Civil rights cases are expensive to bring and remarkably difficult to win.* Requiring a victim of civil rights violations to have to participate in multiple appeals goes against the policy favoring litigation proceeding with “least expense.”** Moreover, the public interest in promoting judicial economy is served by avoiding piecemeal appeals.***
Therefore, we celebrate the recent ruling in favor of Firm Client Kenneth Craig Miller. The trial court denied a Motion filed by two defendants to require Miller to immediately appeal the dismissal of those two defendants. If the trial court granted the Motion, Miller would have been required to be a party to at least three appeals. See Magistrate Judge’s Order.

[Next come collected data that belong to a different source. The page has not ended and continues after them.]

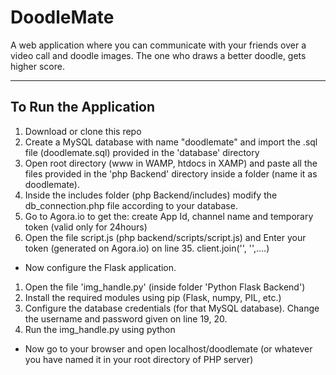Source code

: # DoodleMate
A web application where you can communicate with your friends over a video call and doodle images. The one who draws a better doodle, gets higher score.

<hr/>

## To Run the Application

1. Download or clone this repo
2. Create a MySQL database with name "doodlemate" and import the .sql file (doodlemate.sql) provided in the 'database' directory
3. Open root directory (www in WAMP, htdocs in XAMP) and paste all the files provided in the 'php Backend' directory inside a folder (name it as doodlemate).
4. Inside the includes folder (php Backend/includes) modify the db_connection.php file according to your database.
5. Go to Agora.io to get the: create App Id, channel name and temporary token (valid only for 24hours)
6. Open the file script.js (php backend/scripts/script.js) and Enter your token (generated on Agora.io) on line 35. client.join('<Your temporary token>', '<Your Channel Name>',....)
- Now configure the Flask application.
1. Open the file 'img_handle.py' (inside folder 'Python Flask Backend')
2. Install the required modules using pip (Flask, numpy, PIL, etc.)
3. Configure the database credentials (for that MySQL database). Change the username and password given on line 19, 20.
4. Run the img_handle.py using python

- Now go to your browser and open localhost/doodlemate (or whatever you have named it in your root directory of PHP server)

* See Paul MacMahon, The Inquest and the Virtues of Soft Adjudication, 33 Yale L. & Pol’y Rev. 275, 301 (Spring, 2015) (“In practice civil rights suits under § 1983 are remarkably difficult to win; individual officers are protected by qualified immunity, and various doctrines make it difficult to pursue supervisors or localities for damages suits except in the most egregious cases.”); L. Timothy Perrin, et al., If It’s Broken, Fix It: Moving Beyond the Exclusionary Rule, 83 IOWA L. REV. 669,740 (1998) (“the expense of bringing a court action, and the slowness with which such actions often proceed, remain as impediments to the effectiveness of § 1983 actions in deterring or compensating for police misconduct.”); Suzette M. Malveaux, Front Loading and Heavy Lifting: How Pre-Dismissal Discovery Can Address the Detrimental Effect of Iqbal on Civil Rights Cases, 14 Lewis & Clark L. Rev. 65, 105 n. 222 (2010)). (Discussing Professor Roy L. Brooks’ analysis of the Twombly decision on civil rights cases) (Twombly’s plausibility standard “disadvantages the prosecution of civil rights cases because it impose a difficult, if not impossible, burden on the plaintiff to make specific factual allegations about evidence (or ‘proof’) known only to defendants.”); Suzette M. Malveaux, Clearing Civil Procedure Hurdles in the Quest for Justice, 37 Ohio N.U. L. Rev. 621, 623-31 (2011) (Discussing recent procedural changes that have made it more difficult for civil rights plaintiffs to bring claims); See generally, Davis, Francois, & Starger, The Persistence of the Confederate Narrative, 84 Tenn. L. Rev. 301 (Winter, 2017).
** See, e.g. Tex. R. Civ. P. 1.
*** See Hageman v. City Investing Co., 851 F.2d 69, 72 (2d Cir. 1988).